Apache Airflow is a powerful workflow automation and scheduling tool that allows you to orchestrate, schedule, and monitor data pipelines. EMR Serverless Spark provides a serverless computing environment for large-scale data processing jobs. This topic describes how to use Apache Airflow to automate job submission to EMR Serverless Spark, enabling automated scheduling and more efficient management of data processing jobs.
Background information
Apache Livy uses a REST API to interact with Spark, simplifying communication between Spark and application servers. For more information about the Livy API, see REST API.
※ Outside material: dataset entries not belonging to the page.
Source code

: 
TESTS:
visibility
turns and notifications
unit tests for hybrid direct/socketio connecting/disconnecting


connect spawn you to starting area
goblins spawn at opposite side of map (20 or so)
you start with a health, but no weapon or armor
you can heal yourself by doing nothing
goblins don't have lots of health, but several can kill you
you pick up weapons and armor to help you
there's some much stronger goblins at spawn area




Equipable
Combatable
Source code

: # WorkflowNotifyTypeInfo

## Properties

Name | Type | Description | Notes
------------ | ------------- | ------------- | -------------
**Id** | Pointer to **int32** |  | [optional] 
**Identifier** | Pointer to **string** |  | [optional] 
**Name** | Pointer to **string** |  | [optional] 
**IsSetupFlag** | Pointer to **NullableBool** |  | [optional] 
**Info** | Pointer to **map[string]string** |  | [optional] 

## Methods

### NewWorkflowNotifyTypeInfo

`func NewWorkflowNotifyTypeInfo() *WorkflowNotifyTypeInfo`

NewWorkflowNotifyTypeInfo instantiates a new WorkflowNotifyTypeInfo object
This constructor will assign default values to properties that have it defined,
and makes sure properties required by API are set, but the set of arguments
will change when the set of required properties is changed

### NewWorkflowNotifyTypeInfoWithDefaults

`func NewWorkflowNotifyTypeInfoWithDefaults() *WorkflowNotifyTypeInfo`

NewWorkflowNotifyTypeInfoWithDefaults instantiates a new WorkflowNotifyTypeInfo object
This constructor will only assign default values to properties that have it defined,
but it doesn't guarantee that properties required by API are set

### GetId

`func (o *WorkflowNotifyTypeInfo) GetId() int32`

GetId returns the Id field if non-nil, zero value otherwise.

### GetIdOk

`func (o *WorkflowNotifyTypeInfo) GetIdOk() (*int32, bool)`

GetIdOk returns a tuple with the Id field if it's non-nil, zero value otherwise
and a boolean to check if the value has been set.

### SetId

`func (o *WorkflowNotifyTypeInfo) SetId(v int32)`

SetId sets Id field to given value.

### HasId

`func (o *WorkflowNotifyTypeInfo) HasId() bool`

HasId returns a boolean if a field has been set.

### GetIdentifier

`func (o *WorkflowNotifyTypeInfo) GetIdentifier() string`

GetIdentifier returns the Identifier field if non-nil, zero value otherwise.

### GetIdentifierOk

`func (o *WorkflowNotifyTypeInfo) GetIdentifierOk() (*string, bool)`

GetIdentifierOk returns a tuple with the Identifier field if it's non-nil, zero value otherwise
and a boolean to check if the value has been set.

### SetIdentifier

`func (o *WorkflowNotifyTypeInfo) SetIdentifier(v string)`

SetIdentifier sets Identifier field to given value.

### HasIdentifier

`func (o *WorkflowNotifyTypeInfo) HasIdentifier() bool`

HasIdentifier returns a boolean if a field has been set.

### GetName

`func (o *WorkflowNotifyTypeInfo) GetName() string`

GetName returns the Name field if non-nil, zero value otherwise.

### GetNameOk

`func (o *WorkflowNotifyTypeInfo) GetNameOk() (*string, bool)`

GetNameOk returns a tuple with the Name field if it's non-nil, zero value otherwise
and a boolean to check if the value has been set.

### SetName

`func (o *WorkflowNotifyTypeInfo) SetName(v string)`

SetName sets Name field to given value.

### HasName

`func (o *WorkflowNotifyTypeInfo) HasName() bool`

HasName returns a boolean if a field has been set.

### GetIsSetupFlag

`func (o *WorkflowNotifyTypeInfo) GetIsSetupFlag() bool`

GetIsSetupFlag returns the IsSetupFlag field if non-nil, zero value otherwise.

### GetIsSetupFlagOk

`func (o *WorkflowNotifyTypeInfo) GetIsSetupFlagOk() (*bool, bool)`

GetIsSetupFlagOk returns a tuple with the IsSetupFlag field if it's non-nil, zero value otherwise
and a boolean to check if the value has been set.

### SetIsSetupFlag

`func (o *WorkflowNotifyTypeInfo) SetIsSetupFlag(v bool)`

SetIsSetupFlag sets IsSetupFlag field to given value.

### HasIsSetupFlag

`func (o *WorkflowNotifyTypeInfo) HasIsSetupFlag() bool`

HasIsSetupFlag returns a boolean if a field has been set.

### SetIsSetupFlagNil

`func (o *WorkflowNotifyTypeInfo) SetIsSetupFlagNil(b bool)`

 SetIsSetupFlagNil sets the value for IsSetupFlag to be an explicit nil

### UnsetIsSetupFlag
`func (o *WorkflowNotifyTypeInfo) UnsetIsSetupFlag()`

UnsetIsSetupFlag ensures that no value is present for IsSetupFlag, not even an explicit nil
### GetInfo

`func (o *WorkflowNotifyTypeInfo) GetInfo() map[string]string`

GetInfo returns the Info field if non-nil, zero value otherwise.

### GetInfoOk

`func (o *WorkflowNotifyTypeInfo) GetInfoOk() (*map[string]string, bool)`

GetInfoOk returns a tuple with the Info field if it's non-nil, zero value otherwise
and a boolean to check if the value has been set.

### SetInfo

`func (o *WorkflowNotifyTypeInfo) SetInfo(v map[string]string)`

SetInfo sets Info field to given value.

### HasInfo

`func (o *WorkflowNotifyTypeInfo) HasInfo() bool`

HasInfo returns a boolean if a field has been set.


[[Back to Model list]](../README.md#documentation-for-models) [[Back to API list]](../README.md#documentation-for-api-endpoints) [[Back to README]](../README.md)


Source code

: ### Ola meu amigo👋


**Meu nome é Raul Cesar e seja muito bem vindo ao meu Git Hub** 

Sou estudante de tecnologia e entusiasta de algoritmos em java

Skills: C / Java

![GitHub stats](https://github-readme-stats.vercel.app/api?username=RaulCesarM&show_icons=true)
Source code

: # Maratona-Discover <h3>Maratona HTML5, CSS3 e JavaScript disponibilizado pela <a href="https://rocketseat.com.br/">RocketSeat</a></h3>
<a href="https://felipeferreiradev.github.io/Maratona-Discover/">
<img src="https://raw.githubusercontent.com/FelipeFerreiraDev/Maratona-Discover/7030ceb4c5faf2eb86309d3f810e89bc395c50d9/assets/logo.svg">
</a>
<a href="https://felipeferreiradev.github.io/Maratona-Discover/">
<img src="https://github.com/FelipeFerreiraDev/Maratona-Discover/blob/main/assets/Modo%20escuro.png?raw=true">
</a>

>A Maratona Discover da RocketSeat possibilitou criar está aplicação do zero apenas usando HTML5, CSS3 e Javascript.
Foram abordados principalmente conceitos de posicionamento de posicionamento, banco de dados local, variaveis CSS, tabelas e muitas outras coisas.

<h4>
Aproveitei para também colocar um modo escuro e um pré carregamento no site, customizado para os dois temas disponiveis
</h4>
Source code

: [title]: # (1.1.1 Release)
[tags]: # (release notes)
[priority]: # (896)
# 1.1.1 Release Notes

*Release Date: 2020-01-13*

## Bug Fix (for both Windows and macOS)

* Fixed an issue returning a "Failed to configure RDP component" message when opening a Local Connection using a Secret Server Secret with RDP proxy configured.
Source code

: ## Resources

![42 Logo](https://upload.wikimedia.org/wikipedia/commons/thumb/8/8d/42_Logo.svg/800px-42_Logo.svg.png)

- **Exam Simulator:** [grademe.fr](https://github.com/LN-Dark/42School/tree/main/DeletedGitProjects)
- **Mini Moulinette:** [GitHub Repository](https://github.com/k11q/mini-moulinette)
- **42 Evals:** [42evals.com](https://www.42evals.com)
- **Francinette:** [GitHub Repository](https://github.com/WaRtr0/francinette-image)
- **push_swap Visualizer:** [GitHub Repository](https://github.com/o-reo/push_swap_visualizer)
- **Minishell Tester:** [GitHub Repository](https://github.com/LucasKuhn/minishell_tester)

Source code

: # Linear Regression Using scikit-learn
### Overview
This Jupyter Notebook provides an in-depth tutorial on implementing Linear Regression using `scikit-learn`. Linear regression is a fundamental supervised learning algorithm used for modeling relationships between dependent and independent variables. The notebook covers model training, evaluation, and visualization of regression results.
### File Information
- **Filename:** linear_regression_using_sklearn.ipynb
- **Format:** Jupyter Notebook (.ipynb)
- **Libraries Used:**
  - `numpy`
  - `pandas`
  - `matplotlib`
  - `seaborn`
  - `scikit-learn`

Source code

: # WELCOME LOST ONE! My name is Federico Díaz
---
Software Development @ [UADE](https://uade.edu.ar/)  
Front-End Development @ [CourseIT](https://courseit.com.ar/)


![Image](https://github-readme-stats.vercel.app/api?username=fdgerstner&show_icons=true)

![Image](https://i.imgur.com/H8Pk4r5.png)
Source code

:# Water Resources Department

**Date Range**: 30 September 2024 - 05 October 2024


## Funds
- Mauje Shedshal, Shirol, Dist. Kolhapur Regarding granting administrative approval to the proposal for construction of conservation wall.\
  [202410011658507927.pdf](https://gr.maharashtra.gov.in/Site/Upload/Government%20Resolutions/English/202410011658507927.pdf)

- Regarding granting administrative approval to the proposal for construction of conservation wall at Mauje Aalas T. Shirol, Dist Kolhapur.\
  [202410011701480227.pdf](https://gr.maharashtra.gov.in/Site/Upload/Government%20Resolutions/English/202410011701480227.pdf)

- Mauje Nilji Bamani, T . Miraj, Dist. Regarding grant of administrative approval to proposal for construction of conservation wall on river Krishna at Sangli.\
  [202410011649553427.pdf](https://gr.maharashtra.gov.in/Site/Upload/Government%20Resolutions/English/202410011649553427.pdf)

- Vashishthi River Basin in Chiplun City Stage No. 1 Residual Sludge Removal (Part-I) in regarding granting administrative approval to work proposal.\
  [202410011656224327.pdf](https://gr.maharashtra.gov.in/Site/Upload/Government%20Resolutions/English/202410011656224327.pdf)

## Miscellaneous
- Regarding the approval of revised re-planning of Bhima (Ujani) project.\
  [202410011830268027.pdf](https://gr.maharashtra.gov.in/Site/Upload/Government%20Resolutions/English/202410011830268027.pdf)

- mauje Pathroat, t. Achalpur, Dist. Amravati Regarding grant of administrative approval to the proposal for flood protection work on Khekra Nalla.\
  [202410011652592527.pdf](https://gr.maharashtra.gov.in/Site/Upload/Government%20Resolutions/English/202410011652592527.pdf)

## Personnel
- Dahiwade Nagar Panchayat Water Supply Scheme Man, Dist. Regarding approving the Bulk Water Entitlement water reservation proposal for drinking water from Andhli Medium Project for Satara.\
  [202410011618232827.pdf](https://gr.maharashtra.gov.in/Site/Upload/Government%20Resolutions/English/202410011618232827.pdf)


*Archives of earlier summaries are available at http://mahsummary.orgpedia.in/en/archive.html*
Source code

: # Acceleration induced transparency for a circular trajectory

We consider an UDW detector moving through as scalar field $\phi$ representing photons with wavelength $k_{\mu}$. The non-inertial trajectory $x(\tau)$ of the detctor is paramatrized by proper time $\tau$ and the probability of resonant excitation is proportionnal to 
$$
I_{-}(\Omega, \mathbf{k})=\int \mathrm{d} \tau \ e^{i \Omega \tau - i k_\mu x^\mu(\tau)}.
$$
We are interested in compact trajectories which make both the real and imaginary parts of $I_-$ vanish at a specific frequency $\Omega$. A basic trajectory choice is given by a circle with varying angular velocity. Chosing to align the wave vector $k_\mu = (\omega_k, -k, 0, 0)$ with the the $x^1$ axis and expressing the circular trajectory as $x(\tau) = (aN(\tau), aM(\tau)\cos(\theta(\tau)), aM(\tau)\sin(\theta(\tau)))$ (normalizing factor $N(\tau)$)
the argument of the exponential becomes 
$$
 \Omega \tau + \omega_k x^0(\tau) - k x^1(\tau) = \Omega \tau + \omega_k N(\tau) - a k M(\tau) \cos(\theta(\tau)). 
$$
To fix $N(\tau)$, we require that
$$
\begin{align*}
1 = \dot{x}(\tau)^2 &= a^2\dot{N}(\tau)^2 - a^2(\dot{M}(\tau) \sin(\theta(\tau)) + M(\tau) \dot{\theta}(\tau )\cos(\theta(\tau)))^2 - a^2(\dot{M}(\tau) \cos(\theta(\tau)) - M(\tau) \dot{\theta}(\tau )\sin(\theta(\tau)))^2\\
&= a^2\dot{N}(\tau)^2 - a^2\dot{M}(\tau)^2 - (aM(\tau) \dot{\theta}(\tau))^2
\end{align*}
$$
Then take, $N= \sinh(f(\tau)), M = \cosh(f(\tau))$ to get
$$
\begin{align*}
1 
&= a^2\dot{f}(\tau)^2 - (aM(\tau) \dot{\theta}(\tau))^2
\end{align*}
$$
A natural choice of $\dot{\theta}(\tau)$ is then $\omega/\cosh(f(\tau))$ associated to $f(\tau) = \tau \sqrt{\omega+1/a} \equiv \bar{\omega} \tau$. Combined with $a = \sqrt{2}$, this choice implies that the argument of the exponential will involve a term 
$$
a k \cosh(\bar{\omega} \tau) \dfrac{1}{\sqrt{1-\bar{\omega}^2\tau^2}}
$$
To submit jobs from Airflow, you can interact with EMR Serverless Spark using either the LivyOperator or the EmrServerlessSparkStartJobRunOperator. Choose the method that best suits your scenario.
|
Method |
Scenarios |
|
Choose this method if you want to use an open-source Airflow operator to submit jobs to EMR Serverless Spark. |
|
|
Method 2: Submit jobs using the EmrServerlessSparkStartJobRunOperator |
The If you are starting a new project or building exclusively on EMR Serverless Spark, use Method 2 for higher performance and lower operational complexity. |
Prerequisites
-
Airflow is installed and running. For more information, see Installation of Airflow.
-
You have created a workspace. For more information, see Create a workspace.
Usage notes
The EmrServerlessSparkStartJobRunOperator does not currently output job logs. To view detailed logs, log on to the EMR console, find the job run by its ID, and inspect the logs on the Log Exploration tab or in the Spark UI.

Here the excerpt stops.